Methods: A high content screen with 41,184 small molecules was performed using fluorescent Apoptosis associated speck-like protein containing a CARD (ASC) speck formation as a readout for inflammasome activation. Hit compounds were validated for inhibition of interleukin (IL)-1β secretion. Of these, the approved thiuramdisulfide derivative disulfiram was selected and tested in a patch test model of irritant contact dermatitis in 25 healthy volunteers. Topical application of disulfiram, mometasone or vehicle was followed by application of sodiumdodecylsulfate (SDS) for 24 h each. Eczema induction was quantified by mexameter and laser speckle imaging. Corneocyte sampling of lesional skin was performed to assess inflammasome-mediated cytokines IL-1β and IL-18.

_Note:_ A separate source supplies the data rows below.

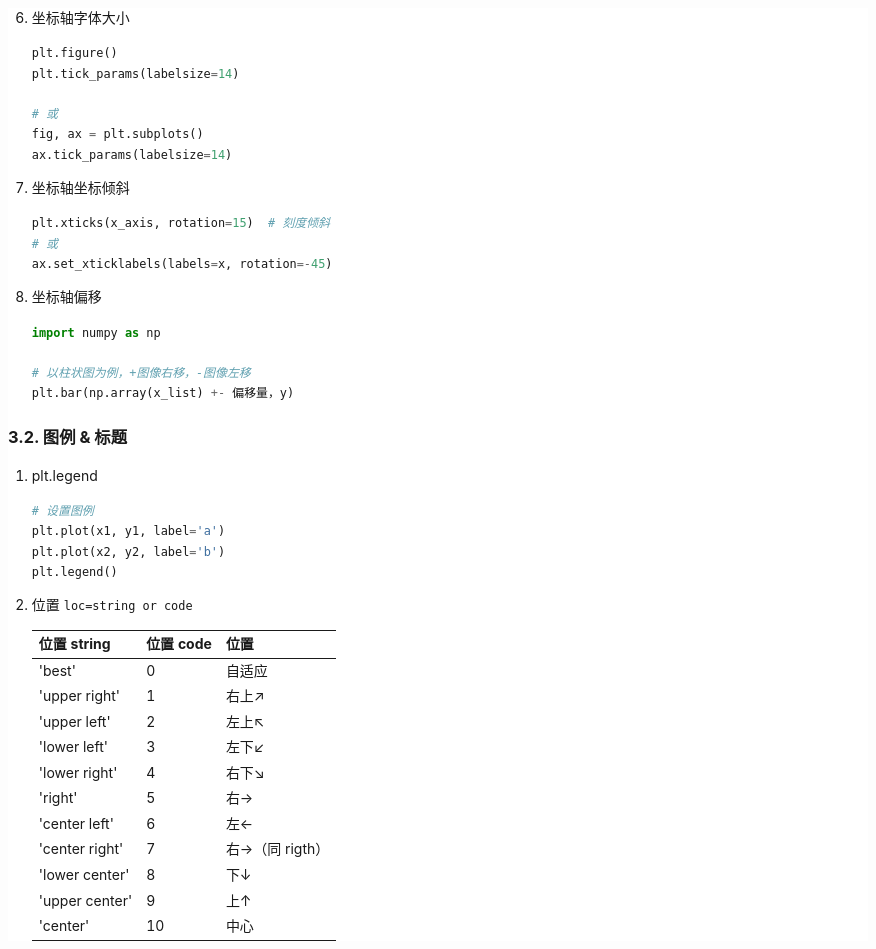 6. 坐标轴字体大小

    ```python
    plt.figure()
    plt.tick_params(labelsize=14)

    # 或
    fig, ax = plt.subplots()
    ax.tick_params(labelsize=14)
    ```

7. 坐标轴坐标倾斜

    ```python
    plt.xticks(x_axis, rotation=15)  # 刻度倾斜
    # 或
    ax.set_xticklabels(labels=x, rotation=-45)
    ```

8. 坐标轴偏移

    ```python
    import numpy as np

    # 以柱状图为例，+图像右移，-图像左移
    plt.bar(np.array(x_list) +- 偏移量，y)
    ```

### 3.2. 图例 & 标题

1. plt.legend

    ```python
    # 设置图例
    plt.plot(x1, y1, label='a')
    plt.plot(x2, y2, label='b')
    plt.legend()
    ```

2. 位置 `loc=string or code`

    | 位置 string    | 位置 code | 位置            |
    | -------------- | --------- | --------------- |
    | 'best'         | 0         | 自适应          |
    | 'upper right'  | 1         | 右上↗           |
    | 'upper left'   | 2         | 左上↖           |
    | 'lower left'   | 3         | 左下↙           |
    | 'lower right'  | 4         | 右下↘           |
    | 'right'        | 5         | 右→             |
    | 'center left'  | 6         | 左←             |
    | 'center right' | 7         | 右→（同 rigth） |
    | 'lower center' | 8         | 下↓             |
    | 'upper center' | 9         | 上↑             |
    | 'center'       | 10        | 中心            |

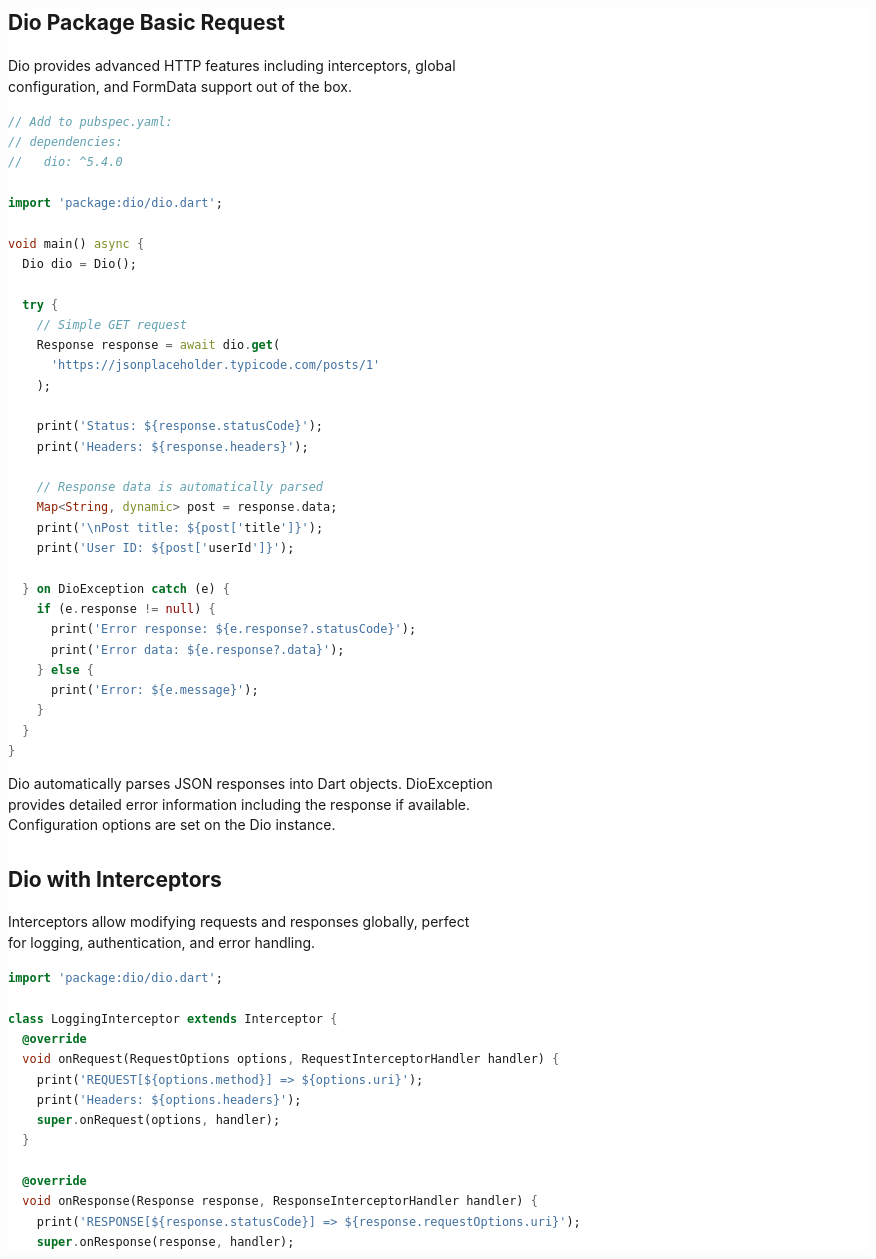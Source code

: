 
## Dio Package Basic Request

Dio provides advanced HTTP features including interceptors, global  
configuration, and FormData support out of the box.  

```dart
// Add to pubspec.yaml:
// dependencies:
//   dio: ^5.4.0

import 'package:dio/dio.dart';

void main() async {
  Dio dio = Dio();
  
  try {
    // Simple GET request
    Response response = await dio.get(
      'https://jsonplaceholder.typicode.com/posts/1'
    );
    
    print('Status: ${response.statusCode}');
    print('Headers: ${response.headers}');
    
    // Response data is automatically parsed
    Map<String, dynamic> post = response.data;
    print('\nPost title: ${post['title']}');
    print('User ID: ${post['userId']}');
    
  } on DioException catch (e) {
    if (e.response != null) {
      print('Error response: ${e.response?.statusCode}');
      print('Error data: ${e.response?.data}');
    } else {
      print('Error: ${e.message}');
    }
  }
}
```

Dio automatically parses JSON responses into Dart objects. DioException  
provides detailed error information including the response if available.  
Configuration options are set on the Dio instance.  

## Dio with Interceptors

Interceptors allow modifying requests and responses globally, perfect  
for logging, authentication, and error handling.  

```dart
import 'package:dio/dio.dart';

class LoggingInterceptor extends Interceptor {
  @override
  void onRequest(RequestOptions options, RequestInterceptorHandler handler) {
    print('REQUEST[${options.method}] => ${options.uri}');
    print('Headers: ${options.headers}');
    super.onRequest(options, handler);
  }
  
  @override
  void onResponse(Response response, ResponseInterceptorHandler handler) {
    print('RESPONSE[${response.statusCode}] => ${response.requestOptions.uri}');
    super.onResponse(response, handler);
```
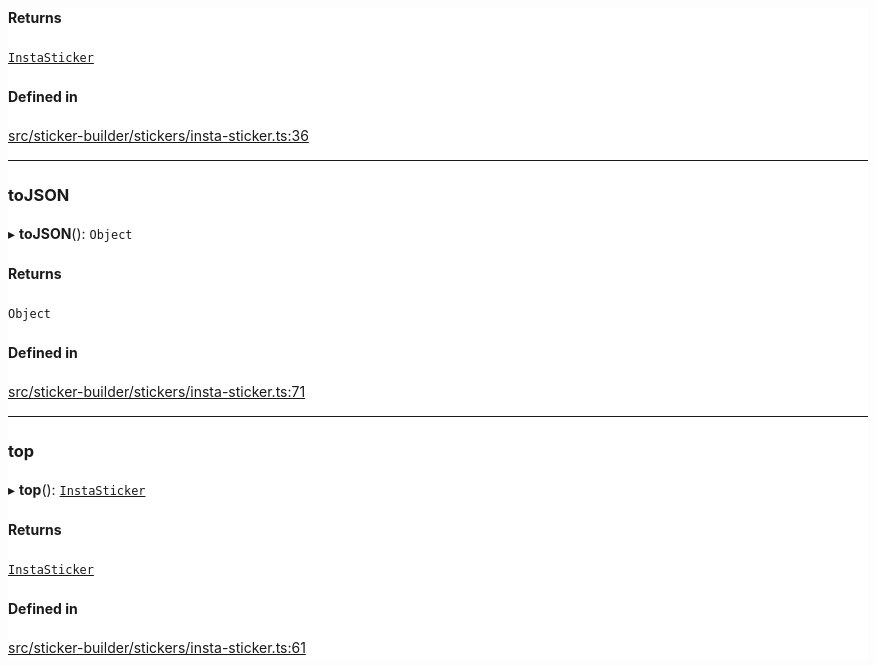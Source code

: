 #### Returns

[`InstaSticker`](InstaSticker.md)

#### Defined in

[src/sticker-builder/stickers/insta-sticker.ts:36](https://github.com/Nerixyz/instagram-private-api/blob/4971f34/src/sticker-builder/stickers/insta-sticker.ts#L36)

___

### toJSON

▸ **toJSON**(): `Object`

#### Returns

`Object`

#### Defined in

[src/sticker-builder/stickers/insta-sticker.ts:71](https://github.com/Nerixyz/instagram-private-api/blob/4971f34/src/sticker-builder/stickers/insta-sticker.ts#L71)

___

### top

▸ **top**(): [`InstaSticker`](InstaSticker.md)

#### Returns

[`InstaSticker`](InstaSticker.md)

#### Defined in

[src/sticker-builder/stickers/insta-sticker.ts:61](https://github.com/Nerixyz/instagram-private-api/blob/4971f34/src/sticker-builder/stickers/insta-sticker.ts#L61)
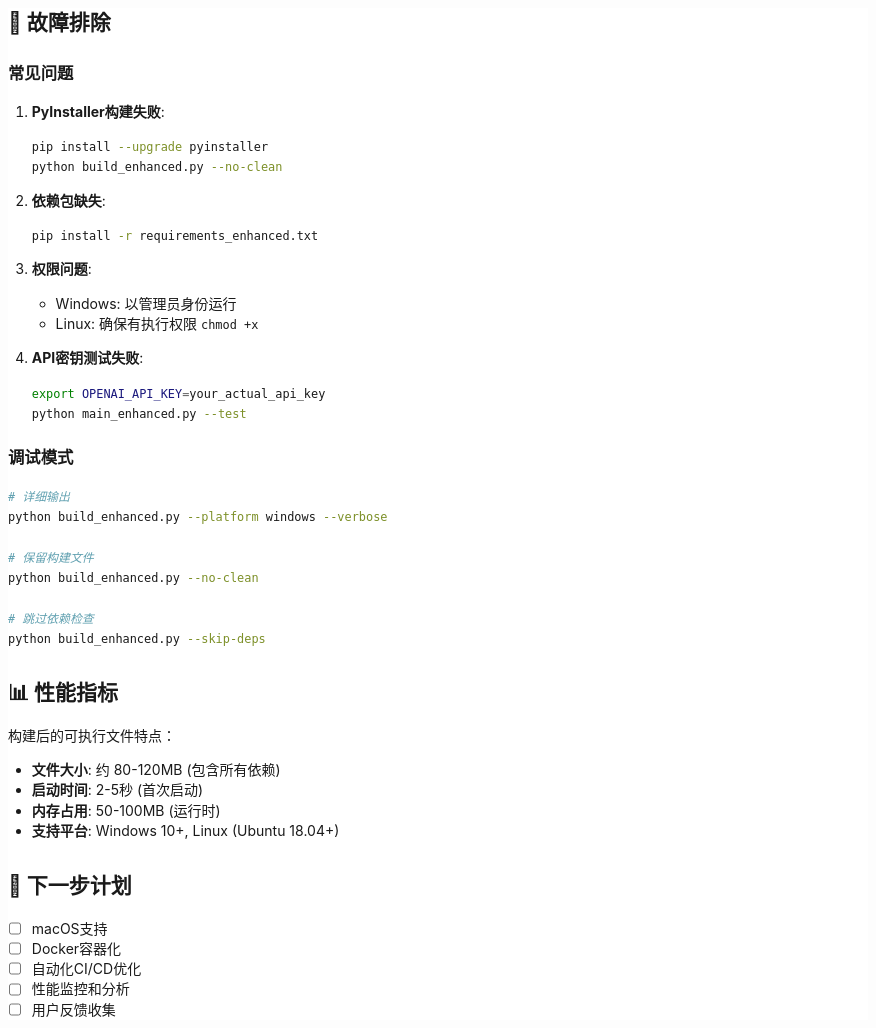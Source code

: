 ## 🔧 故障排除

### 常见问题

1. **PyInstaller构建失败**:
   ```bash
   pip install --upgrade pyinstaller
   python build_enhanced.py --no-clean
   ```

2. **依赖包缺失**:
   ```bash
   pip install -r requirements_enhanced.txt
   ```

3. **权限问题**:
   - Windows: 以管理员身份运行
   - Linux: 确保有执行权限 `chmod +x`

4. **API密钥测试失败**:
   ```bash
   export OPENAI_API_KEY=your_actual_api_key
   python main_enhanced.py --test
   ```

### 调试模式

```bash
# 详细输出
python build_enhanced.py --platform windows --verbose

# 保留构建文件
python build_enhanced.py --no-clean

# 跳过依赖检查
python build_enhanced.py --skip-deps
```

## 📊 性能指标

构建后的可执行文件特点：
- **文件大小**: 约 80-120MB (包含所有依赖)
- **启动时间**: 2-5秒 (首次启动)
- **内存占用**: 50-100MB (运行时)
- **支持平台**: Windows 10+, Linux (Ubuntu 18.04+)

## 🎯 下一步计划

- [ ] macOS支持
- [ ] Docker容器化
- [ ] 自动化CI/CD优化
- [ ] 性能监控和分析
- [ ] 用户反馈收集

Results: Disulfiram induced a dose-dependent inhibition of ASC speck formation and IL-1β release in cellular assays in vitro. In vivo, treatment with disulfiram, but not with vehicle and less mometasone, inhibited SDS-induced eczema. This was demonstrated by significantly lower erythema and total perfusion values assessed by mexameter and laser speckle imaging for disulfiram compared to vehicle (p < 0.001) and/or mometasone (p < 0.001). Also, corneocyte IL-18 levels were significantly reduced after application of disulfiram compared to vehicle (p < 0.001).
Conclusion: We show that disulfiram is a dose-dependent inhibitor of inflammasome pathway activation in vitro and inhibitor of SDS-induced eczema in vivo. Topical application of disulfiram represents a potential treatment option for irritant contact dermatitis.